What is becoming an increasingly curious pattern here is that there is a very big gap that has opened up between the household employment data and the payroll data, as the former have declined by a total of 1.77 million in the last three months alone versus a total decline of "only" 563,000 in payroll employment during the same period. Such gaps between the two surveys are not totally unheard of over a number of a few months but, ultimately, that gap will need to narrow moving forward. Given that the improving trend in payrolls has been well established by now and is unlikely to be reversed suddenly (despite the fact that they are still turning out monthly declines), the most likely outcome is that the gap will diminish with household employment improving somewhat and the unemployment rate dipping in the next couple of months.

In fact, the payroll trend continues to improve, as the 190,000 decline in October was accompanied by a 91,000 net upward revision to the previous two months. This brings the average decline in payrolls in the most recent 3-month period to 188,000 versus 357,000 in the prior three months and 690,000 in the first quarter of the year. In other words, things are getting steadily, and appreciably, better on the labor market front, but not fast enough to project a confident turnaround of the employment picture.

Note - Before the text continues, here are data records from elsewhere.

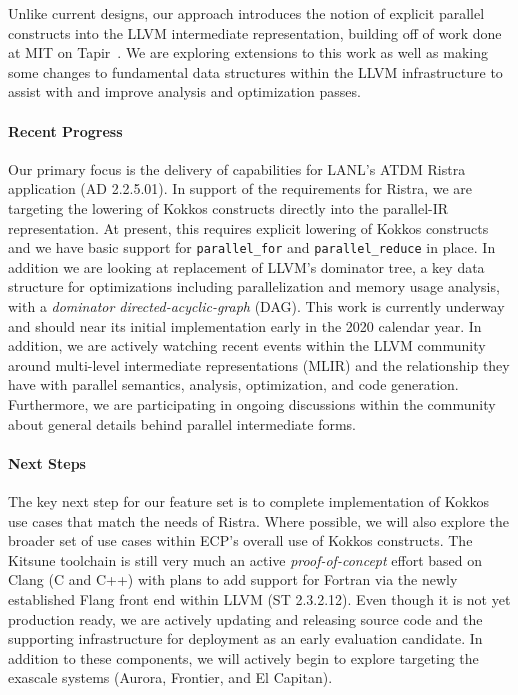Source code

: Unlike current designs, our approach introduces the notion of explicit
parallel constructs into the LLVM intermediate representation, building
off of work done at MIT on Tapir~\cite{2.3.6.01:kitsune:Schardl:2017}. 
We are exploring extensions to this work as well as making some changes
to fundamental data structures within the LLVM infrastructure to assist with
and improve analysis and optimization passes. 

\paragraph{Recent Progress}

Our primary focus is the delivery of capabilities for LANL's ATDM
Ristra application (AD 2.2.5.01).  In support of the requirements for
Ristra, we are targeting the lowering of Kokkos constructs directly
into the parallel-IR representation.  At present, this requires
explicit lowering of Kokkos constructs and we have basic support
for \texttt{parallel\_for} and \texttt{parallel\_reduce} in place.  In
addition we are looking at replacement of LLVM's dominator tree, a key
data structure for optimizations including parallelization and
memory usage analysis, with a \emph{dominator directed-acyclic-graph}
(DAG).  This work is currently underway and should near its initial
implementation early in the 2020 calendar year.  In addition, we are
actively watching recent events within the LLVM community around
multi-level intermediate representations (MLIR) and the relationship
they have with parallel semantics, analysis, optimization, and code
generation.  Furthermore, we are participating in ongoing discussions within the
community about general details behind parallel intermediate forms. 

\paragraph{Next Steps}

The key next step for our feature set is to complete implementation of Kokkos use cases 
that match the needs of Ristra.  Where possible, we will also
explore the broader set of use cases within ECP's overall use of
Kokkos constructs.  The Kitsune toolchain is still very much an
active \emph{proof-of-concept} effort based on Clang (C and C++) with
plans to add support for Fortran via the newly established Flang front
end within LLVM (ST 2.3.2.12).  Even though it is not yet production
ready, we are actively updating and releasing source code and the supporting
infrastructure for deployment as an early evaluation candidate.  In
addition to these components, we will actively begin to explore targeting
the exascale systems (Aurora, Frontier, and El Capitan).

One element that was relatively disappointing in today's data was that the average workweek remained at its cycle-low of 33.0 hours. Normally, an upward drift in the workweek (despite its heavily choppy pattern on a month-to-month basis) is supposed to precede a pick up in hiring patterns, as companies tend to utilize their existing labor force more intensely first (when the economic environment starts improving) before they hire more workers.

All in all, despite the eye-catching pop in the unemployment rate, the employment report did little to challenge the premise that an economic recovery is slowly getting underway but it did reinforce the view that this recovery will be of the moderate variety for some time.